CHAPTER IX

Louis Cheviot was one of those who reached the Klondike in the autumn of ’97.

A lucky chance brought him the opportunity of going shares in a lay on Bonanza, with a man whose fitness for “pardnership” Cheviot had tested coming over the awful Pass and shooting the Hootalinqua Rapids.

The two had washed out ten thousand dollars apiece by the end of June. They had the prospect of making an even better thing of it the next year. Cheviot left his partner to carry on the development of the lease, and for himself, turned his bronzed face homeward.

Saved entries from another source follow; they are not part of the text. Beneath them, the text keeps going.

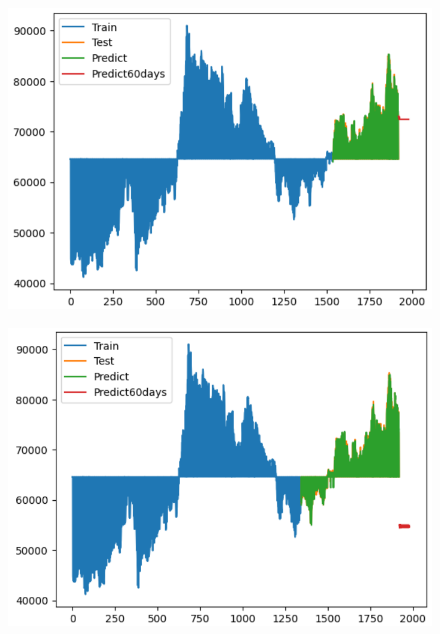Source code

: \documentclass{article}
\begin{document}
\begin{multicols}{2}
\begin{figure}[H]
    \centering
    \begin{minipage}{0.15\textwidth}
    \centering
    \includegraphics[width=1\textwidth]{Image/XGBoost/SAMSUNG_6_4_60.png}
   
    \label{fig:1}
    \end{minipage}%
    \begin{minipage}{0.15\textwidth}
    \centering
    \includegraphics[width=1\textwidth]{Image/XGBoost/SAMSUNG_7_3_60.png}
  

\end{minipage}
\end{figure}
\end{multicols}
\end{document}
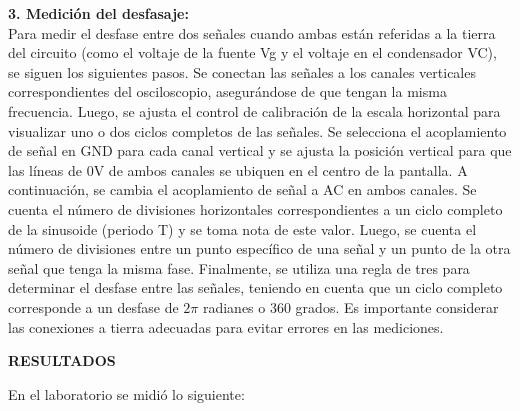 \documentclass[12pt]{article}
\begin{document}
        \textbf{3. Medición del desfasaje:}\\
        
        Para medir el desfase entre dos señales cuando ambas están referidas a la tierra del circuito (como el voltaje de la fuente Vg y el voltaje en el condensador VC), se siguen los siguientes pasos. Se conectan las señales a los canales verticales correspondientes del osciloscopio, asegurándose de que tengan la misma frecuencia. Luego, se ajusta el control de calibración de la escala horizontal para visualizar uno o dos ciclos completos de las señales. Se selecciona el acoplamiento de señal en GND para cada canal vertical y se ajusta la posición vertical para que las líneas de 0V de ambos canales se ubiquen en el centro de la pantalla. A continuación, se cambia el acoplamiento de señal a AC en ambos canales. Se cuenta el número de divisiones horizontales correspondientes a un ciclo completo de la sinusoide (periodo T) y se toma nota de este valor. Luego, se cuenta el número de divisiones entre un punto específico de una señal y un punto de la otra señal que tenga la misma fase. Finalmente, se utiliza una regla de tres para determinar el desfase entre las señales, teniendo en cuenta que un ciclo completo corresponde a un desfase de $2\pi$ radianes o 360 grados. Es importante considerar las conexiones a tierra adecuadas para evitar errores en las mediciones.
	
	\newpage
	
	\begin{center}
		\textbf{\large RESULTADOS}\\
	\end{center}
	
	\noindent En el laboratorio se midió lo siguiente:
	
\end{document}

He was as certain now as before he had garnered this experience that for wild life, qua wild life, he had no taste. That it should be so was partly, strange as it may sound, a result of the cool and balanced mixing of the elements in him. He had no physical sluggishness to be sloughed off by harsh impacts, no mental inertia to be hammered into action by hard necessity, no crust of chrysalis that must be broken before the winged life might emerge, no essential wildness of spirit that needed training, no excess of ungoverned ardor that needed cooling in the northern frosts.

And so it was that he was coming home with little gain but bullion, since he had gone forth with smaller need than most of the lesson learnt in chastening the body, or the lightening revelation of some crashing danger.

He could endure hardship with reasonable patience for some reasonable end, but the gains of civilization were in his eyes too excellent to be even temporarily abandoned without a sense of heavy deprivation, which affected him like a loss of common dignity.